Quando se estuda a história de Portugal, aquilo que se percebe é que uma das grandes injustiças que fizemos e uma das grandes perdas para o país foi a questão da expulsão dos judeus. Como é que alguém com raízes judaicas e que ao mesmo tempo se sente um português orgulhoso faz esta síntese?
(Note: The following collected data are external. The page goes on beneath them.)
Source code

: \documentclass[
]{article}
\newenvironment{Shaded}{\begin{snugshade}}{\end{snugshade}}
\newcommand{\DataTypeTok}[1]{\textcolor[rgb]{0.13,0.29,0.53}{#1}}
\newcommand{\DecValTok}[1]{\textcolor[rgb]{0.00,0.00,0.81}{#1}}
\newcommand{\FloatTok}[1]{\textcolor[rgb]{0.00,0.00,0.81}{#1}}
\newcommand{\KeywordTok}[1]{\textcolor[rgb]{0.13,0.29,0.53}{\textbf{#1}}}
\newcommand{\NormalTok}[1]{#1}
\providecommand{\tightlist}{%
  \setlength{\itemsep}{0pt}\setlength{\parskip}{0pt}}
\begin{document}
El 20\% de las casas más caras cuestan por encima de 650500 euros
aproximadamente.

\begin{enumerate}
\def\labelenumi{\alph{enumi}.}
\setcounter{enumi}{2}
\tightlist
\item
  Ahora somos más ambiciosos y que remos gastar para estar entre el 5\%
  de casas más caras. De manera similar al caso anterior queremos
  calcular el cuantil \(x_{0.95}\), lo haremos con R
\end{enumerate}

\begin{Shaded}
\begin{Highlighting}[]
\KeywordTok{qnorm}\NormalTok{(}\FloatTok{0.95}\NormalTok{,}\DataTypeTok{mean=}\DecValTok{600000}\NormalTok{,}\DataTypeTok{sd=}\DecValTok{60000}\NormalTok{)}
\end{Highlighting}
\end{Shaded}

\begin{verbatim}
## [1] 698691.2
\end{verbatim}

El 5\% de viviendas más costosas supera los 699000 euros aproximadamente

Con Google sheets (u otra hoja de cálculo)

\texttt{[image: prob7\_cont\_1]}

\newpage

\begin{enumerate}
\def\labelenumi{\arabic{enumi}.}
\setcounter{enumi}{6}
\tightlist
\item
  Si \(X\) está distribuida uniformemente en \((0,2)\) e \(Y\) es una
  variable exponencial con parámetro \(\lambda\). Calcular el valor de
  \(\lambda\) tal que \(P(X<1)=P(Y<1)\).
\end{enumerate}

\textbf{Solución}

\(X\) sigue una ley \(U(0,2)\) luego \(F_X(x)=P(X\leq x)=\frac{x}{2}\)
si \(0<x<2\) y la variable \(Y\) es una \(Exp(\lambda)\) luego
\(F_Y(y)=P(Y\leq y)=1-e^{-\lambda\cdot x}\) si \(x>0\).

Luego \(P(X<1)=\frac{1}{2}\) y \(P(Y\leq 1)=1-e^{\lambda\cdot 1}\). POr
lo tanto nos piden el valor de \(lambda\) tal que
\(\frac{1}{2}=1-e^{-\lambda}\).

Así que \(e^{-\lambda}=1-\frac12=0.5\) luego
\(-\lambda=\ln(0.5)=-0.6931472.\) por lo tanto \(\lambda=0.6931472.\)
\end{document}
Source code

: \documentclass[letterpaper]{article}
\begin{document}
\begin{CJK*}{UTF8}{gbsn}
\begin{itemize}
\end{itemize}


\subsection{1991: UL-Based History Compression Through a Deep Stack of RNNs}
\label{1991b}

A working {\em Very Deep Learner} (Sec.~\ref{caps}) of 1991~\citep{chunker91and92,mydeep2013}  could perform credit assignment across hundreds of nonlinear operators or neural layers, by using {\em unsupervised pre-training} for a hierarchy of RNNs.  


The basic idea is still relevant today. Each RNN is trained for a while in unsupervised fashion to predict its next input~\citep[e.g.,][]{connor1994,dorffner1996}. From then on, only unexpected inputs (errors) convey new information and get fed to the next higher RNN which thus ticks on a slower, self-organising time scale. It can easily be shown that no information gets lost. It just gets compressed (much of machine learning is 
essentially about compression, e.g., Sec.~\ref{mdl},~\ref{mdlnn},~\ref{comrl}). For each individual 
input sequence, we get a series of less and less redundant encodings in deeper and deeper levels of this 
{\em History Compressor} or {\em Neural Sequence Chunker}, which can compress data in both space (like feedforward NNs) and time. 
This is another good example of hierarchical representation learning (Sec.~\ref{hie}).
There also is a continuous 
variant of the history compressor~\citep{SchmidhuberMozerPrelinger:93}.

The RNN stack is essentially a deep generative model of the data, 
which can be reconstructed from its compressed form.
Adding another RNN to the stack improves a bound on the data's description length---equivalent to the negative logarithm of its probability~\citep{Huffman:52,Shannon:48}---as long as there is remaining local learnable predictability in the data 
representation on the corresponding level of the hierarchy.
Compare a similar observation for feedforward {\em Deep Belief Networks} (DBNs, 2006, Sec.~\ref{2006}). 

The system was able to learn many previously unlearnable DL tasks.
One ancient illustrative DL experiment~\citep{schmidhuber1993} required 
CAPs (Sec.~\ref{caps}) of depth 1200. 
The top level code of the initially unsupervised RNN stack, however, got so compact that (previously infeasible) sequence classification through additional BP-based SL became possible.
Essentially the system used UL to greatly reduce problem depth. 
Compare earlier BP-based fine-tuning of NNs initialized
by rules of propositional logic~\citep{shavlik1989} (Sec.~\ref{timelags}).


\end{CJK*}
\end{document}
Portugal cometeu dois grandes erros. Se calhar é uma afirmação muito controversa. A primeira tem que ver com os judeus e a segunda com os jesuítas. Quem já esteve em Jerusalém percebe bem o que é que são as três religiões do livro. Como portugueses claro que perdemos com a expulsão dos judeus mas também perdemos muito com a expulsão dos jesuítas. Aqui em Campolide temos o colégio de jesuítas, que foi o primeiro local para onde os jesuítas voltaram depois de serem expulsos pelo marquês de Pombal. Olho para isto de uma perspetiva muito ecuménica, não olho para isto com uma perspetiva sectária. O que nós perdemos com os judeus foi mais do que a perda comercial, foi a perda do conhecimento, porque eles tinham uma cultura científica que era fundamental para o desenvolvimento do mundo, como se viu. E nós só voltamos a ter uma cultura científica no século XIX, passámos esse período numa fase de grande passividade em relação ao que eram os grandes avanços da ciência. Os jesuítas, quando voltam para dar uma perspetiva mais de cultura e abertura, também aí houve uma perda porque não conseguimos dar esse salto científico. Não perdemos só aquilo que nos puderam trazer como aquilo que eles nos podiam ter dado. Ou seja, volto ao povo. Estou muito interessado em ver agora como é que as pessoas aceitam aquilo que é o conhecimento e aquilo que é inovador.